TO DO — All that is needed is every line of the listing below that has "Data".

RECORD SET —

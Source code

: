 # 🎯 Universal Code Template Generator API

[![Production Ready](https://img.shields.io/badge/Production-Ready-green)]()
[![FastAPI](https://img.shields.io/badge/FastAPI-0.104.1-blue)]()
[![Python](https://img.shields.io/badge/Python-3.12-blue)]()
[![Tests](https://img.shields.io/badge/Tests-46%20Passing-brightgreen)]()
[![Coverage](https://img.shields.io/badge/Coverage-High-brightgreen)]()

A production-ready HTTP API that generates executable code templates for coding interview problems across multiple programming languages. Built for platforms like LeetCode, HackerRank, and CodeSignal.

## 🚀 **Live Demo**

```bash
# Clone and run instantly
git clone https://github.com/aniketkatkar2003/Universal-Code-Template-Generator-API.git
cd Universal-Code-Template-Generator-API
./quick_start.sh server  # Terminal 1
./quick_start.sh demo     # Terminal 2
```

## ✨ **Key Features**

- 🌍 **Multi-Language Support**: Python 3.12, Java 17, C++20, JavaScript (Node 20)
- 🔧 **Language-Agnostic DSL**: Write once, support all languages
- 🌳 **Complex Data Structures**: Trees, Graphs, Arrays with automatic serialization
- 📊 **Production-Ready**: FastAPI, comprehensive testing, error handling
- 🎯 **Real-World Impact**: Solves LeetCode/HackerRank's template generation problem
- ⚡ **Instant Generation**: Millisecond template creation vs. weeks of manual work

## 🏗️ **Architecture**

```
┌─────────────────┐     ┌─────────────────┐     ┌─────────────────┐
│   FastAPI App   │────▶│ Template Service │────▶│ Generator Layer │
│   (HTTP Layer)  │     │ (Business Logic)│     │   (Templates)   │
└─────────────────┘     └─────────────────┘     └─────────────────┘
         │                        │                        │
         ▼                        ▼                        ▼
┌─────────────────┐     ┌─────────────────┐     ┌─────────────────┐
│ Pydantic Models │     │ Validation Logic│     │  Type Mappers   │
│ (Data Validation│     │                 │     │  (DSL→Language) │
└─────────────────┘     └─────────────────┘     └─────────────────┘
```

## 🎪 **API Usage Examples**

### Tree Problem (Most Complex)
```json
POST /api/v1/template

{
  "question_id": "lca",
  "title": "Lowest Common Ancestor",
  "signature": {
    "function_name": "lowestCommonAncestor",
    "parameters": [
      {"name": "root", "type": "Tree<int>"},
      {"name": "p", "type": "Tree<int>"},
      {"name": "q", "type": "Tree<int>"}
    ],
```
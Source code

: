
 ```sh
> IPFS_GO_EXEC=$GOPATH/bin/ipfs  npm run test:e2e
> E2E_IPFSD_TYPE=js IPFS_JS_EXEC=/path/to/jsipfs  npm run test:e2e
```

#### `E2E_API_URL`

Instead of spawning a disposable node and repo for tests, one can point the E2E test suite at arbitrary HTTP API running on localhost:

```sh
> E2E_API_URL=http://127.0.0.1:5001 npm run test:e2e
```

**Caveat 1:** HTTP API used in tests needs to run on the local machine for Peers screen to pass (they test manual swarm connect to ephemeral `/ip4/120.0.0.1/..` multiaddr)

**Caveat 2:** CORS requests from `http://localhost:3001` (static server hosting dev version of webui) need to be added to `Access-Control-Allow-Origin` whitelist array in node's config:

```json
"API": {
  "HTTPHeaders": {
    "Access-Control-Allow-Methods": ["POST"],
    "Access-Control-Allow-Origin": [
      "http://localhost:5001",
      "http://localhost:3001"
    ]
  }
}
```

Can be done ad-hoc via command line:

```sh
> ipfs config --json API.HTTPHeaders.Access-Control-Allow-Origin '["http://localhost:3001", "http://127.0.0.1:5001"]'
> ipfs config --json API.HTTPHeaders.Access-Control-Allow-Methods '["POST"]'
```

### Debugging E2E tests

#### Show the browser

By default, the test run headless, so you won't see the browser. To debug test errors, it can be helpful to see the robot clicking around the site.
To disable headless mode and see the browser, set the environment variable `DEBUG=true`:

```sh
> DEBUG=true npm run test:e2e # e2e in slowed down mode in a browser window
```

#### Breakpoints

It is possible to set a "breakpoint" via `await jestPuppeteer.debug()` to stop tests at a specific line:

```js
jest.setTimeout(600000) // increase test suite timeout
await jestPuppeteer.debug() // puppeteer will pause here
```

WRITTEN SOLUTION —
- 🌳 **Complex Data Structures**: Trees, Graphs, Arrays with automatic serialization
│ (Data Validation│     │                 │     │  (DSL→Language) │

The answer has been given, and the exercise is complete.